Records from a collection:
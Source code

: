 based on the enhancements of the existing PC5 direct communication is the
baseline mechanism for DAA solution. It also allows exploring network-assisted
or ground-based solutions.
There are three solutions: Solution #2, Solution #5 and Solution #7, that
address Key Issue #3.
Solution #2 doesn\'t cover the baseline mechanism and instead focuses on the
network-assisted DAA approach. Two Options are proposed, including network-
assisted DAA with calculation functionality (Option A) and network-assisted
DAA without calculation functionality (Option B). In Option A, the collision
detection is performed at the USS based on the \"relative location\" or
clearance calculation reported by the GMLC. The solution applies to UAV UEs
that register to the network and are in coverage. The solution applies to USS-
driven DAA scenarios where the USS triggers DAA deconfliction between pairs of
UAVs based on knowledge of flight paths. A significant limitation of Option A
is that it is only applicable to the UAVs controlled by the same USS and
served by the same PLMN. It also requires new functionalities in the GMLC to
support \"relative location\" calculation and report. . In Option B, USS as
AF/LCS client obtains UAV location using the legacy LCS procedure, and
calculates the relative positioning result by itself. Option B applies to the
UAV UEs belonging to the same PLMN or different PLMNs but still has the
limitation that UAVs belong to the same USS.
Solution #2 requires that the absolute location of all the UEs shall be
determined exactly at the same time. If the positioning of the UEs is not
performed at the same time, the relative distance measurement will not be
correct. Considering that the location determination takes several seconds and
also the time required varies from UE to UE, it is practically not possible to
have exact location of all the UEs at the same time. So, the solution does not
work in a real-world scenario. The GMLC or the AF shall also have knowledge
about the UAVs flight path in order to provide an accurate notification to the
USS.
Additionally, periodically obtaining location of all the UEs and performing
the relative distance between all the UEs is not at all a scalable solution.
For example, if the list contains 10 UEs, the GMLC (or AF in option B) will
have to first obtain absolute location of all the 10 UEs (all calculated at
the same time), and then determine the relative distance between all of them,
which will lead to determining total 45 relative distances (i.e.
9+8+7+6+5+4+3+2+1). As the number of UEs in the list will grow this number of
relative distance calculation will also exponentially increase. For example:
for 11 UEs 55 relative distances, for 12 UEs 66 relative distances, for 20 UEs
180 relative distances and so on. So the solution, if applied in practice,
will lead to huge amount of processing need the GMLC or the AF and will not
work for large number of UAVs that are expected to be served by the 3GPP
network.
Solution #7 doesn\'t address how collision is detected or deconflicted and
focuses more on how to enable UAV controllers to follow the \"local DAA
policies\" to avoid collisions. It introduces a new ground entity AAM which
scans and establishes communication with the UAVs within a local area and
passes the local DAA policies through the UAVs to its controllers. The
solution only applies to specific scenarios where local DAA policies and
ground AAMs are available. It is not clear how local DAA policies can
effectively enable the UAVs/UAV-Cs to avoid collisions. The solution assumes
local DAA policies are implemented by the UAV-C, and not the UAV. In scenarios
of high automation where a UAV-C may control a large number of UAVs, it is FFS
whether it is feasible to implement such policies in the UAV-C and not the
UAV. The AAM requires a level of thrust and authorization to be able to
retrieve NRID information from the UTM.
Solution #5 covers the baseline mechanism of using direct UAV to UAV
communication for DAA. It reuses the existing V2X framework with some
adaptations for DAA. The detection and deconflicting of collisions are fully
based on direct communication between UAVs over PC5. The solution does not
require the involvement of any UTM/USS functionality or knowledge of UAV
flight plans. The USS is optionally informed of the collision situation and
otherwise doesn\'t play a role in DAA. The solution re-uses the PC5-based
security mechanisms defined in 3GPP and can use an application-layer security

(WORK INSTRUCTION) From the data above, output only the lines between the line containing "For example, if" and the line containing "the same time), and", inclusive, exactly as written.

(YOUR SOLUTION)
For example, if the list contains 10 UEs, the GMLC (or AF in option B) will
have to first obtain absolute location of all the 10 UEs (all calculated at
the same time), and then determine the relative distance between all of them,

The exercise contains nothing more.